在刷知乎的时候看到了对这篇论文的笔记：《Everything You Always Wanted to Know About Compiled and Vectorized Queries But Were Afraid to Ask》（知乎链接），这篇文章主要是在数据库层面对比了向量化优化和编译优化，分析了这两个优化孰优孰劣。

在看这篇文章的时候，一个很自然的问题浮现出来。为什么这两个优化是相互矛盾的呢？文中是这么说的：

Although both models eliminate the overhead of traditional engines and are highly efficient, they are conceptually different from each other: Vectorization is based on the pull model (root-to-leaf traversal), vector-at-a-time processing, and interpretation. Datacentric code generation uses the push model (leaf-to-root traversal), tuple-at-a-time processing, and up-front compilation

也就是说，在数据库领域，一个是 pull based，另一个是 push based。

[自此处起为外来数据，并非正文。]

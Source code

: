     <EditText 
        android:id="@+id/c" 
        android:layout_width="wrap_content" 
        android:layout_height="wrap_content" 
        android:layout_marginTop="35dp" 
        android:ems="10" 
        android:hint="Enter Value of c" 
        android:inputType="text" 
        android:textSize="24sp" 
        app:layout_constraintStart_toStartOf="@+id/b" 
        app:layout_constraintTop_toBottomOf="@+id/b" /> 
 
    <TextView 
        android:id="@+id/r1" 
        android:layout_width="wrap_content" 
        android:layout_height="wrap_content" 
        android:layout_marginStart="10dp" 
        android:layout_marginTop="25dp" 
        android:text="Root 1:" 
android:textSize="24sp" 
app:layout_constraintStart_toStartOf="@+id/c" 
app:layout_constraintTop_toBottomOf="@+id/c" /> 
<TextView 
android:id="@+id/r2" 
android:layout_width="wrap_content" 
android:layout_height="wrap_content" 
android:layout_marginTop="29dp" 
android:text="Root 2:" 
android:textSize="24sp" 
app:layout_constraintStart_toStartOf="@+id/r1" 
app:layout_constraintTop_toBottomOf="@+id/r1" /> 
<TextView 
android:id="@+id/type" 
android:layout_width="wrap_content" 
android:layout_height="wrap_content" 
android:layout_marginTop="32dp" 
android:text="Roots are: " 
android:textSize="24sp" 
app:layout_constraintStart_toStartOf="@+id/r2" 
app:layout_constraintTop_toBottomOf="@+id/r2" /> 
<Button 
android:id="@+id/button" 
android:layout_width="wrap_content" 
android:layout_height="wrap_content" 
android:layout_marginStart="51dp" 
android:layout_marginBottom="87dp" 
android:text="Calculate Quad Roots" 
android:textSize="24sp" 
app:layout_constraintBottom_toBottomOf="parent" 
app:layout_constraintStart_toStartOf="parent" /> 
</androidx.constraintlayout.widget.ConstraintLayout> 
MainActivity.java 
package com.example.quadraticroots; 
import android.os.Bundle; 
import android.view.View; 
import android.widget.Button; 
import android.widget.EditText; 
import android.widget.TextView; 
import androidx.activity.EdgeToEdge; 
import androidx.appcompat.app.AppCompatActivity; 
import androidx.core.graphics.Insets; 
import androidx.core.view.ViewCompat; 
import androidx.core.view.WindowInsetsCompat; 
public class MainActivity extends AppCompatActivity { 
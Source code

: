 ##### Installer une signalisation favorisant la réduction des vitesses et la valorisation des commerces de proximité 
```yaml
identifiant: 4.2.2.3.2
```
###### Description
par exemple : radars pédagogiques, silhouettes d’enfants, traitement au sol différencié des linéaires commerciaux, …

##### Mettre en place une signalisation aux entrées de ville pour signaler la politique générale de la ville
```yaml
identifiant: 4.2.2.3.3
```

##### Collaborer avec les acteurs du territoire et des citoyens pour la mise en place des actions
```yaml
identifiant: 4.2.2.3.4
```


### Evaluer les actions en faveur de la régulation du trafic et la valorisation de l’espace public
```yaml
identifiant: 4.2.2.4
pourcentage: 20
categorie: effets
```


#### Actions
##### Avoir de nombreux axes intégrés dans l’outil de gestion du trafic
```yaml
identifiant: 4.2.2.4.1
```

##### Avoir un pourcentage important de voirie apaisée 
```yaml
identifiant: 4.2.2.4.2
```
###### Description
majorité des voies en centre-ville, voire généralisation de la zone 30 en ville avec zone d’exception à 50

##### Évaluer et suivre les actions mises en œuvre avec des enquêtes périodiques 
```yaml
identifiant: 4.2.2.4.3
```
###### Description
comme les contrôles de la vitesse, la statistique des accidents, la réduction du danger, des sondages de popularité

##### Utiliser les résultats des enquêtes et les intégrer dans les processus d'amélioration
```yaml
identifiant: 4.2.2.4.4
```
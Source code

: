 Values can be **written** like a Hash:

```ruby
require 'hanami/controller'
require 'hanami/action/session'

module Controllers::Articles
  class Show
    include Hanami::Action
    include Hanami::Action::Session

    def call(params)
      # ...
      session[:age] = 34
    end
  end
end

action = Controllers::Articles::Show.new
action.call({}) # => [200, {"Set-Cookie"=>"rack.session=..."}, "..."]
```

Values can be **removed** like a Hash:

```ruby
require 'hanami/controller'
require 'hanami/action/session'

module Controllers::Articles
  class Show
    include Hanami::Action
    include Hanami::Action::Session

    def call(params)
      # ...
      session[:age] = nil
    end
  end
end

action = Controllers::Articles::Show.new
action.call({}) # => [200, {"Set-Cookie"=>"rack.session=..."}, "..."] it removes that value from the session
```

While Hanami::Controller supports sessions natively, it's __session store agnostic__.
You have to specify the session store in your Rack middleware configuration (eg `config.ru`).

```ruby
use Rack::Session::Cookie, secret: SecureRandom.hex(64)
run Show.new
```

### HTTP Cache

从伪代码的角度来说，vectorize 的目标是将一层循环转化成 2 层循环，其中里层的循环较为简单，方便自动进行并行处理，类似于从原本的：

for (int i = 0; i < num; i++) {
  output[i] = process(input[i]);
}

变为：

for (int i = 0; i < num; i += batch) {
  for (int j = i; j < min(i + batch, num); j++) {
    output[j] = process(input[j]);
	}
}

而编译则是把多个循环合并成同一个：

for (int i = 0; i < num; i++) {
  tmp1[i] = process1(input[i]);
}
for (int i = 0; i < num; i++) {
  tmp2[i] = process2(tmp1[i]);
}
for (int i = 0; i < num; i++) {
  output[i] = process3(tmp2[i]);
}

变成：

for (int i = 0; i < num; i++) {
  tmp1 = process1(input[i]);
  tmp2 = process2(tmp1);
  output[i] = process3(tmp2);
}